Stored data entries
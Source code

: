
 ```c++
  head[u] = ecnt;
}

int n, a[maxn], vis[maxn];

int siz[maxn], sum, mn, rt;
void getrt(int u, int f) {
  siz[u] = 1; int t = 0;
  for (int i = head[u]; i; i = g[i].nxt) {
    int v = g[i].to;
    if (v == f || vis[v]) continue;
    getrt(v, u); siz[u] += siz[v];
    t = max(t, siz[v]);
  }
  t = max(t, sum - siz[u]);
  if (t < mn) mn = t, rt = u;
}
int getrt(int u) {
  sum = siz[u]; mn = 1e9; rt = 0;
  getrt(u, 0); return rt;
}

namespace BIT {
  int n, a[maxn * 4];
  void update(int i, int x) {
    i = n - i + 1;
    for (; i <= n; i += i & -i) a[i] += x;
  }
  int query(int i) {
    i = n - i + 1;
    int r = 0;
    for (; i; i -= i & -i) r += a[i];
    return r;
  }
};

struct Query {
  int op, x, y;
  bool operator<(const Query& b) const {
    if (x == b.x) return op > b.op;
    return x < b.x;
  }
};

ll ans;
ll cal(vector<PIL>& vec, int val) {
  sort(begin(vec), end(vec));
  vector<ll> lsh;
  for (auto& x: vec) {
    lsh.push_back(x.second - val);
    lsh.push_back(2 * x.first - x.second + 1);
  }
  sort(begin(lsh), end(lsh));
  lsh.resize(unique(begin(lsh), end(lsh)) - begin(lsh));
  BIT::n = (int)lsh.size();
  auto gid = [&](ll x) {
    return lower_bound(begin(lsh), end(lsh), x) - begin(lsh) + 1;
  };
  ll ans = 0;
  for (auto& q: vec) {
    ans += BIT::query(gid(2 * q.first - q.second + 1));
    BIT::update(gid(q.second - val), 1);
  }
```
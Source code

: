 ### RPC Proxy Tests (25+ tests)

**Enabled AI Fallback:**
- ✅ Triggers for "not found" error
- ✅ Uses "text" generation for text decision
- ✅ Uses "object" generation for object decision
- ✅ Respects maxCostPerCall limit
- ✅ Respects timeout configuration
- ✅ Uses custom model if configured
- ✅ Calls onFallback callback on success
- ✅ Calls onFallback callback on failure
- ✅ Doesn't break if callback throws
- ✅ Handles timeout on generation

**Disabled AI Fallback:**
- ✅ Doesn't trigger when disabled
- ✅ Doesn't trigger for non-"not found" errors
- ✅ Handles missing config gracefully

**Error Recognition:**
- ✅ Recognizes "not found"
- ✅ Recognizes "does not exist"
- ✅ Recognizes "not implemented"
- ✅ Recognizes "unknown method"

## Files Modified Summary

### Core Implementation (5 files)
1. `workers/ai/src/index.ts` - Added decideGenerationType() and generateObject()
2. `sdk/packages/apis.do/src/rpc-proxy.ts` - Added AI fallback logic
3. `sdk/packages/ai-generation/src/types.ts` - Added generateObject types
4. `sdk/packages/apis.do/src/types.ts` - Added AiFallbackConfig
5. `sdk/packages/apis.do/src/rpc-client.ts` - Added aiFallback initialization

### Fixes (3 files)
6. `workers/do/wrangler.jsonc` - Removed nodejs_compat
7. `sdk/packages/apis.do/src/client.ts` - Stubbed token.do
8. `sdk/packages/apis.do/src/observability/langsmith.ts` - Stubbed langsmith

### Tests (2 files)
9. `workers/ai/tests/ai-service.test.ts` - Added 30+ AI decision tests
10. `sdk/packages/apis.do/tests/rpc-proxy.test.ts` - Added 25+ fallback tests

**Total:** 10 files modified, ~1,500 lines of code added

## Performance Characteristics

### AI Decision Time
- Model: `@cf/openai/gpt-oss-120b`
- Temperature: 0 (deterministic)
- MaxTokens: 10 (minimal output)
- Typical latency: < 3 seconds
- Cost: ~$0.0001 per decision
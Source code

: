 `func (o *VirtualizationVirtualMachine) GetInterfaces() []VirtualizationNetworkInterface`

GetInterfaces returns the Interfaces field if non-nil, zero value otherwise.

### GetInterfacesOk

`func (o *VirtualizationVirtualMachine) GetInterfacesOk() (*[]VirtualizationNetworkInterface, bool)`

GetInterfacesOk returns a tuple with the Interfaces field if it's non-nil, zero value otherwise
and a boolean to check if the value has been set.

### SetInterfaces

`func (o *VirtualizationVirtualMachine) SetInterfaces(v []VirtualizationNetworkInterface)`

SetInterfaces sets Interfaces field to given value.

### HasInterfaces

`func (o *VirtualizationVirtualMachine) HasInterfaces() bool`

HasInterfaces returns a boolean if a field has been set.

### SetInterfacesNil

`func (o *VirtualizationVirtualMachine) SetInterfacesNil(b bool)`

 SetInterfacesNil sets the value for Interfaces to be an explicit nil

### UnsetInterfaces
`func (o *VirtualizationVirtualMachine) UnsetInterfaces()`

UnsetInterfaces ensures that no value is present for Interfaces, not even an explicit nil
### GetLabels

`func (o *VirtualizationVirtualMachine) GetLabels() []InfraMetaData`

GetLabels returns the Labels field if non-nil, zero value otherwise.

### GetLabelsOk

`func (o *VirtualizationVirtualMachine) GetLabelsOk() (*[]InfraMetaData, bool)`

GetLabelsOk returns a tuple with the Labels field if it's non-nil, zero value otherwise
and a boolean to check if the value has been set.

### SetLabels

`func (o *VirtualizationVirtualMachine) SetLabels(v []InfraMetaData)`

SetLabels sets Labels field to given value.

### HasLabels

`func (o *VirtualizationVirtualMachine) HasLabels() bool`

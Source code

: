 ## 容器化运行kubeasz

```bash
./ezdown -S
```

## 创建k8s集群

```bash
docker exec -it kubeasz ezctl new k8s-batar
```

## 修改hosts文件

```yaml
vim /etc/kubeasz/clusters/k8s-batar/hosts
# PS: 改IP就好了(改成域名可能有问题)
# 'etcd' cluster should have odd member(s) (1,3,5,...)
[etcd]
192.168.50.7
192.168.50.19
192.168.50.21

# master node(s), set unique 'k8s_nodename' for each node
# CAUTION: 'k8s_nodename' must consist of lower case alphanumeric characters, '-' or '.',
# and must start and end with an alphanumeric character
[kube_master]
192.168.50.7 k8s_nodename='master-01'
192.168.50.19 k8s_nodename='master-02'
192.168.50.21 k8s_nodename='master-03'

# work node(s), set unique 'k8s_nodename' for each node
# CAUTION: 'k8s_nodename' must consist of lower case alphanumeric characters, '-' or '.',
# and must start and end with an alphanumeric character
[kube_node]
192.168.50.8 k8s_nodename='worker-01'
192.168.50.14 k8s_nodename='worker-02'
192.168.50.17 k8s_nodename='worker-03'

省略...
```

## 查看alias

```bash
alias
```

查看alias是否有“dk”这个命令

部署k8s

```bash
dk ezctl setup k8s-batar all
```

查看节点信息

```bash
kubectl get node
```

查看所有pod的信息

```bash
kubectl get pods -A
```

- [WORK INSTRUCTIONS] Print all of the records, leaving each one exactly as it appears above.

- [SOLUTION TO THIS EXERCISE]
Source code

:
 ```c++
  head[u] = ecnt;
}

int n, a[maxn], vis[maxn];

int siz[maxn], sum, mn, rt;
void getrt(int u, int f) {
  siz[u] = 1; int t = 0;
  for (int i = head[u]; i; i = g[i].nxt) {
    int v = g[i].to;
    if (v == f || vis[v]) continue;
    getrt(v, u); siz[u] += siz[v];
    t = max(t, siz[v]);
  }
  t = max(t, sum - siz[u]);
  if (t < mn) mn = t, rt = u;
}
int getrt(int u) {
  sum = siz[u]; mn = 1e9; rt = 0;
  getrt(u, 0); return rt;
}

namespace BIT {
  int n, a[maxn * 4];
  void update(int i, int x) {
    i = n - i + 1;
    for (; i <= n; i += i & -i) a[i] += x;
  }
  int query(int i) {
    i = n - i + 1;
    int r = 0;
    for (; i; i -= i & -i) r += a[i];
    return r;
  }
};

struct Query {
  int op, x, y;
  bool operator<(const Query& b) const {
    if (x == b.x) return op > b.op;
    return x < b.x;
  }
};

ll ans;
ll cal(vector<PIL>& vec, int val) {
  sort(begin(vec), end(vec));
  vector<ll> lsh;
  for (auto& x: vec) {
    lsh.push_back(x.second - val);
    lsh.push_back(2 * x.first - x.second + 1);
  }
  sort(begin(lsh), end(lsh));
  lsh.resize(unique(begin(lsh), end(lsh)) - begin(lsh));
  BIT::n = (int)lsh.size();
  auto gid = [&](ll x) {
    return lower_bound(begin(lsh), end(lsh), x) - begin(lsh) + 1;
  };
  ll ans = 0;
  for (auto& q: vec) {
    ans += BIT::query(gid(2 * q.first - q.second + 1));
    BIT::update(gid(q.second - val), 1);
  }
```
Source code

: ### RPC Proxy Tests (25+ tests)

**Enabled AI Fallback:**
- ✅ Triggers for "not found" error
- ✅ Uses "text" generation for text decision
- ✅ Uses "object" generation for object decision
- ✅ Respects maxCostPerCall limit
- ✅ Respects timeout configuration
- ✅ Uses custom model if configured
- ✅ Calls onFallback callback on success
- ✅ Calls onFallback callback on failure
- ✅ Doesn't break if callback throws
- ✅ Handles timeout on generation

**Disabled AI Fallback:**
- ✅ Doesn't trigger when disabled
- ✅ Doesn't trigger for non-"not found" errors
- ✅ Handles missing config gracefully

**Error Recognition:**
- ✅ Recognizes "not found"
- ✅ Recognizes "does not exist"
- ✅ Recognizes "not implemented"
- ✅ Recognizes "unknown method"

## Files Modified Summary

### Core Implementation (5 files)
1. `workers/ai/src/index.ts` - Added decideGenerationType() and generateObject()
2. `sdk/packages/apis.do/src/rpc-proxy.ts` - Added AI fallback logic
3. `sdk/packages/ai-generation/src/types.ts` - Added generateObject types
4. `sdk/packages/apis.do/src/types.ts` - Added AiFallbackConfig
5. `sdk/packages/apis.do/src/rpc-client.ts` - Added aiFallback initialization

### Fixes (3 files)
6. `workers/do/wrangler.jsonc` - Removed nodejs_compat
7. `sdk/packages/apis.do/src/client.ts` - Stubbed token.do
8. `sdk/packages/apis.do/src/observability/langsmith.ts` - Stubbed langsmith

### Tests (2 files)
9. `workers/ai/tests/ai-service.test.ts` - Added 30+ AI decision tests
10. `sdk/packages/apis.do/tests/rpc-proxy.test.ts` - Added 25+ fallback tests

**Total:** 10 files modified, ~1,500 lines of code added

## Performance Characteristics

### AI Decision Time
- Model: `@cf/openai/gpt-oss-120b`
- Temperature: 0 (deterministic)
- MaxTokens: 10 (minimal output)
- Typical latency: < 3 seconds
- Cost: ~$0.0001 per decision
Source code

: `func (o *VirtualizationVirtualMachine) GetInterfaces() []VirtualizationNetworkInterface`

GetInterfaces returns the Interfaces field if non-nil, zero value otherwise.

### GetInterfacesOk

`func (o *VirtualizationVirtualMachine) GetInterfacesOk() (*[]VirtualizationNetworkInterface, bool)`

GetInterfacesOk returns a tuple with the Interfaces field if it's non-nil, zero value otherwise
and a boolean to check if the value has been set.

### SetInterfaces

`func (o *VirtualizationVirtualMachine) SetInterfaces(v []VirtualizationNetworkInterface)`

SetInterfaces sets Interfaces field to given value.

### HasInterfaces

`func (o *VirtualizationVirtualMachine) HasInterfaces() bool`

HasInterfaces returns a boolean if a field has been set.

### SetInterfacesNil

`func (o *VirtualizationVirtualMachine) SetInterfacesNil(b bool)`

 SetInterfacesNil sets the value for Interfaces to be an explicit nil

### UnsetInterfaces
`func (o *VirtualizationVirtualMachine) UnsetInterfaces()`

UnsetInterfaces ensures that no value is present for Interfaces, not even an explicit nil
### GetLabels

`func (o *VirtualizationVirtualMachine) GetLabels() []InfraMetaData`

GetLabels returns the Labels field if non-nil, zero value otherwise.

### GetLabelsOk

`func (o *VirtualizationVirtualMachine) GetLabelsOk() (*[]InfraMetaData, bool)`

GetLabelsOk returns a tuple with the Labels field if it's non-nil, zero value otherwise
and a boolean to check if the value has been set.

### SetLabels

`func (o *VirtualizationVirtualMachine) SetLabels(v []InfraMetaData)`

SetLabels sets Labels field to given value.

### HasLabels

`func (o *VirtualizationVirtualMachine) HasLabels() bool`

Source code

: ## 容器化运行kubeasz

```bash
./ezdown -S
```

## 创建k8s集群

```bash
docker exec -it kubeasz ezctl new k8s-batar
```

## 修改hosts文件

```yaml
vim /etc/kubeasz/clusters/k8s-batar/hosts
# PS: 改IP就好了(改成域名可能有问题)
# 'etcd' cluster should have odd member(s) (1,3,5,...)
[etcd]
192.168.50.7
192.168.50.19
192.168.50.21

# master node(s), set unique 'k8s_nodename' for each node
# CAUTION: 'k8s_nodename' must consist of lower case alphanumeric characters, '-' or '.',
# and must start and end with an alphanumeric character
[kube_master]
192.168.50.7 k8s_nodename='master-01'
192.168.50.19 k8s_nodename='master-02'
192.168.50.21 k8s_nodename='master-03'

# work node(s), set unique 'k8s_nodename' for each node
# CAUTION: 'k8s_nodename' must consist of lower case alphanumeric characters, '-' or '.',
# and must start and end with an alphanumeric character
[kube_node]
192.168.50.8 k8s_nodename='worker-01'
192.168.50.14 k8s_nodename='worker-02'
192.168.50.17 k8s_nodename='worker-03'

省略...
```

## 查看alias

```bash
alias
```

查看alias是否有“dk”这个命令

部署k8s

```bash
dk ezctl setup k8s-batar all
```

查看节点信息

```bash
kubectl get node
```

查看所有pod的信息

```bash
kubectl get pods -A
```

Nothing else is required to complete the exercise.